Es wurde das Buch Kohelet und das Buch Jesus Sirach erwähnt und 'Ulan' schrieb ein paar interessante Zeilen:

Christentum und Theologie › 2050 Weltuntergang ? > Beitrag #186
(09-07-2023, 15:56)Ulan schrieb: Ja, diese AT-Apokryphen sind durchaus lesenswert und auch immer noch Teil von katholischen Bibeln. Ich haette NT-Apokryphen spezifizieren sollen, fuer das das von mir Gesagte gilt. Der Laodizenerbrief wurde erst wegen Luthers vehementer Opposition auch aus katholischen Bibeln entfernt (alle deutschsprachigen Bibeldrucke vor Luther enthielten den noch). Am einflussreichsten war das Protoevangelium des Jakobus, das vor allem ueber die Legenda aurea (wahrscheinlich das meistgelesene Buch des Mittelalters) nachhaltigen Einfluss auf christliche Vorstellungen und Kunst bekam. Wer das kennt, weiss, warum die Geburtskirche Christi eine unterirdische Hoehle als seinen Geburtsort verehrt, oder wo dieser ganze Kram mit der immerwaehrenden Jungfraeulichkeit Marias herkommt. Diese Schriften fanden mit der nachreformatorischen Kanonfestlegung der RKK ihr Ende; nur die Traditionen leben natuerlich trotzdem weiter.
#2
"Die katholische und die orthodoxe Kirche folgen in ihrem AT-Kanon weiter der Septuaginta, während die Reformatoren ihren Bibelübersetzungen die hebräische Bibel zugrunde legten. Entsprechend werden im Protestantismus alle Schriften, die im Judentum nicht als kanonisch anerkannt sind, zu den Apokryphen gezählt. Sie sind in der Lutherbibel als „nützliche“, aber nicht „heilige“ Schriften in einem Anhangsteil abgedruckt."
Apokryphen - Wikipedia

Das ist nun schon ein theologisches Problem, was als "heilige Schriften" zu werten ist.
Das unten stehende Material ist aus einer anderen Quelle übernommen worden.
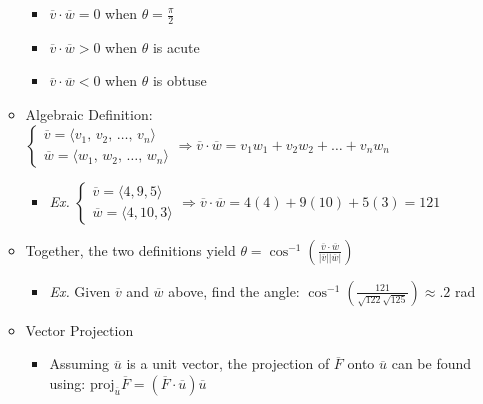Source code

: \begin{itemize}
\begin{itemize}
\begin{itemize}
          \item $\overline{v}\cdot\overline{w} = 0$ when $\theta = \frac{\pi}{2}$

          \item $\overline{v}\cdot\overline{w} > 0$ when $\theta$ is acute

          \item $\overline{v}\cdot\overline{w} < 0$ when $\theta$ is obtuse

        \end{itemize}

      \item Algebraic Definition: $\left\{\begin{array}{c} \overline{v} = \langle v_1,\,v_2,\,\dots,\,v_n \rangle \\ \overline{w} = \langle w_1,\,w_2,\,\dots,\,w_n \rangle \end{array} \Rightarrow \overline{v}\cdot\overline{w} = v_1w_1 + v_2w_2 + \dots + v_nw_n$

          \begin{itemize}

            \item \textit{Ex.} $\left\{\begin{array}{c} \overline{v} = \langle 4, 9, 5 \rangle \\ \overline{w} = \langle 4, 10, 3 \rangle \end{array} \Rightarrow \overline{v}\cdot\overline{w} = 4(4) + 9(10) + 5(3) = 121$

          \end{itemize}

        \item Together, the two definitions yield $\theta = \cos^{-1}\left(\frac{\overline{v}\cdot\overline{w}}{|\overline{v}||\overline{w}|}\right)$

          \begin{itemize}

            \item \textit{Ex.} Given $\overline{v}$ and $\overline{w}$ above, find the angle: $\cos^{-1}\left( \frac{121}{\sqrt{122}\sqrt{125}} \right)\approx .2$ rad

          \end{itemize}

      \item Vector Projection

        \begin{itemize}

          \item Assuming $\overline{u}$ is a unit vector, the projection of $\overline{F}$ onto $\overline{u}$ can be found using: $\text{proj}_{\overline{u}}\overline{F}=\left( \overline{F}\cdot\overline{u} \right)\overline{u}$


\end{itemize}
\end{itemize}
\end{itemize}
Paulus schrieb ja in 2 Tim 3,15-16 "denn du kennst von Kindheit an die heiligen Schriften, die dir Weisheit verleihen können, damit du durch den Glauben an Christus Jesus gerettet wirst. Jede von Gott eingegebene Schrift ist auch nützlich zur Belehrung, zur Widerlegung, zur Besserung, zur Erziehung in der Gerechtigkeit"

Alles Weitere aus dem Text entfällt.